The SELinux utilities provide a tool called findcon
(part of the setools
or setools-console
package) that can be used to analyze this ordering, which shows the matching patterns within a single (!) context definition file and orders them from least specific to most specific:
~$ findcon /etc/selinux/mcs/contexts/files/file_contexts -p /var/log/aide /.* system_u:object_r:default_t:s0 /var/.* system_u:object_r:var_t:s0 /var/log/.* system_u:object_r:var_log_t:s0 /var/log/aide(/.*)? system_u:object_r:aide_log_t:s0
If only the actual context definition is needed (and not the full set of matching expressions with the precedence order as findcon
shows), then matchpathcon
can be used instead:
~# matchpathcon /var/log/aide /var/log/aide system_u:object_r:aide_log_t:s0
Class identifiers
The second part of the context definition is an optional part—a class identifier. Through a class identifier, developers can tell the SELinux utilities that a context definition is only applicable if the path expression matches a particular file class. If the class identifier is omitted, then any class matches.
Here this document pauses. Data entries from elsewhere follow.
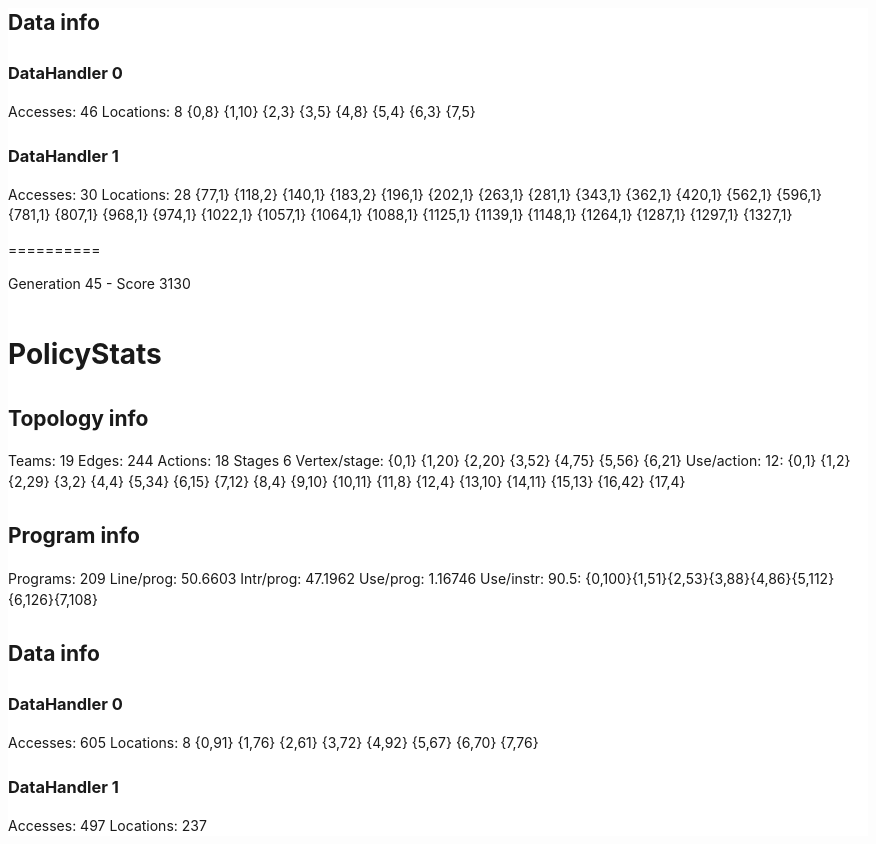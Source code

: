 ## Data info

### DataHandler 0
Accesses:	46
Locations:	8
{0,8} {1,10} {2,3} {3,5} {4,8} {5,4} {6,3} {7,5} 

### DataHandler 1
Accesses:	30
Locations:	28
{77,1} {118,2} {140,1} {183,2} {196,1} {202,1} {263,1} {281,1} {343,1} {362,1} {420,1} {562,1} {596,1} {781,1} {807,1} {968,1} {974,1} {1022,1} {1057,1} {1064,1} {1088,1} {1125,1} {1139,1} {1148,1} {1264,1} {1287,1} {1297,1} {1327,1} 


==========

Generation 45 - Score 3130

# PolicyStats
## Topology info
Teams:		19
Edges:		244
Actions:	18
Stages		6
Vertex/stage:	{0,1} {1,20} {2,20} {3,52} {4,75} {5,56} {6,21} 
Use/action:	12: {0,1} {1,2} {2,29} {3,2} {4,4} {5,34} {6,15} {7,12} {8,4} {9,10} {10,11} {11,8} {12,4} {13,10} {14,11} {15,13} {16,42} {17,4} 

## Program info
Programs:	209
Line/prog:	50.6603
Intr/prog:	47.1962
Use/prog:	1.16746
Use/instr:	90.5: {0,100}{1,51}{2,53}{3,88}{4,86}{5,112}{6,126}{7,108}

## Data info

### DataHandler 0
Accesses:	605
Locations:	8
{0,91} {1,76} {2,61} {3,72} {4,92} {5,67} {6,70} {7,76} 

### DataHandler 1
Accesses:	497
Locations:	237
If a class identifier is shown, then one (per line) of the following identifiers can be used:
- The '
--
' identifier is used for regular files - The '
-d
' identifier is used for directories - The '
-l
' identifier is used for symbolic links - The '
-b
' identifier is used for block devices - The '
-c
' identifier is used for character devices - The '
-p
' identifier is used for FIFO files - The '
-s
' identifier is used for sockets
Context declaration
The final part of a context definition is the context itself that is to be assigned to all matching resources. It is generated through the gen_context
macro, as follows:
gen_context(system_u:object_r:var_t,s0)
The gen_context
macro is used to differentiate context definitions based on policy features. If the target policy does not support MLS, then only the first argument (system_u:object_r:var_t
, in the example) is used. If the policy supports MLS but only a single sensitivity (s0
), then :s0
is appended to the context. Otherwise, the second argument (coincidentally also s0
in the example) is appended (with a colon in front).
Generally, contexts only differ on the SELinux type. The SELinux owner and SELinux role of the resource usually remain system_u
and object_r
respectively.
A special value for the context is <<none>>
, like in the following definition:
/proc -d <<none>>
This tells the SELinux utilities that they should never try to set the context of this resource. Whenever an administrator triggers a filesystem relabeling operation, these specific locations will not have their label changed (regardless of their current label). This does not mean that an existing context should be removed!
There's more...
In the recipe, we covered how to define labels in great detail. If many changes are made, it makes sense to force a relabel on the entire system. On Red Hat systems, this can be accomplished by creating a flag file and rebooting the system:
~# touch /.autorelabel ~# reboot
On Gentoo systems, the entire system can be relabeled using the rlpkg
command:
~# rlpkg -a -r
On Red Hat systems, the command to relabel the system is called fixfiles
:
~# fixfiles relabel
This is also needed if a system has been (temporarily) booted without SELinux support or with SELinux disabled as files will be created that have no file context. When an SELinux-enabled system is booted again, it will mark those files as unlabeled_t
, which is a type that most domains have no access to (SELinux-wise).